__ASSIGNED TASK__
Print out the complete set of records below, exactly as they read.

__DATA SUPPLIED__
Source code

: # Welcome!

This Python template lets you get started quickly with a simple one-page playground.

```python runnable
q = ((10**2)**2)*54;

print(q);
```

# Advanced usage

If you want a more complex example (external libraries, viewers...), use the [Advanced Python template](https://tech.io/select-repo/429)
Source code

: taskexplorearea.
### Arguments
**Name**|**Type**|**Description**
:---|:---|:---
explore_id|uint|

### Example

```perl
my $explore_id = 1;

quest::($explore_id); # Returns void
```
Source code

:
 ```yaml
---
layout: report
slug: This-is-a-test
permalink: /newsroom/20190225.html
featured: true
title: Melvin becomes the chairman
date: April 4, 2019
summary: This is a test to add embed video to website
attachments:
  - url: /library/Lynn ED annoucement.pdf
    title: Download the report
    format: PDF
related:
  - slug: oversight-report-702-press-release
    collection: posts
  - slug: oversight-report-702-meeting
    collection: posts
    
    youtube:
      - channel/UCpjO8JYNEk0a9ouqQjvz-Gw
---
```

__ANSWER BELOW__
Source code

: # Welcome!

This Python template lets you get started quickly with a simple one-page playground.

```python runnable
q = ((10**2)**2)*54;

print(q);
```

# Advanced usage

If you want a more complex example (external libraries, viewers...), use the [Advanced Python template](https://tech.io/select-repo/429)
Source code

: taskexplorearea.
### Arguments
**Name**|**Type**|**Description**
:---|:---|:---
explore_id|uint|

### Example

```perl
my $explore_id = 1;

quest::($explore_id); # Returns void
```
Source code

:
 ```yaml
---
layout: report
slug: This-is-a-test
permalink: /newsroom/20190225.html
featured: true
title: Melvin becomes the chairman
date: April 4, 2019
summary: This is a test to add embed video to website
attachments:
  - url: /library/Lynn ED annoucement.pdf
    title: Download the report
    format: PDF
related:
  - slug: oversight-report-702-press-release
    collection: posts
  - slug: oversight-report-702-meeting
    collection: posts
    
    youtube:
      - channel/UCpjO8JYNEk0a9ouqQjvz-Gw
---
```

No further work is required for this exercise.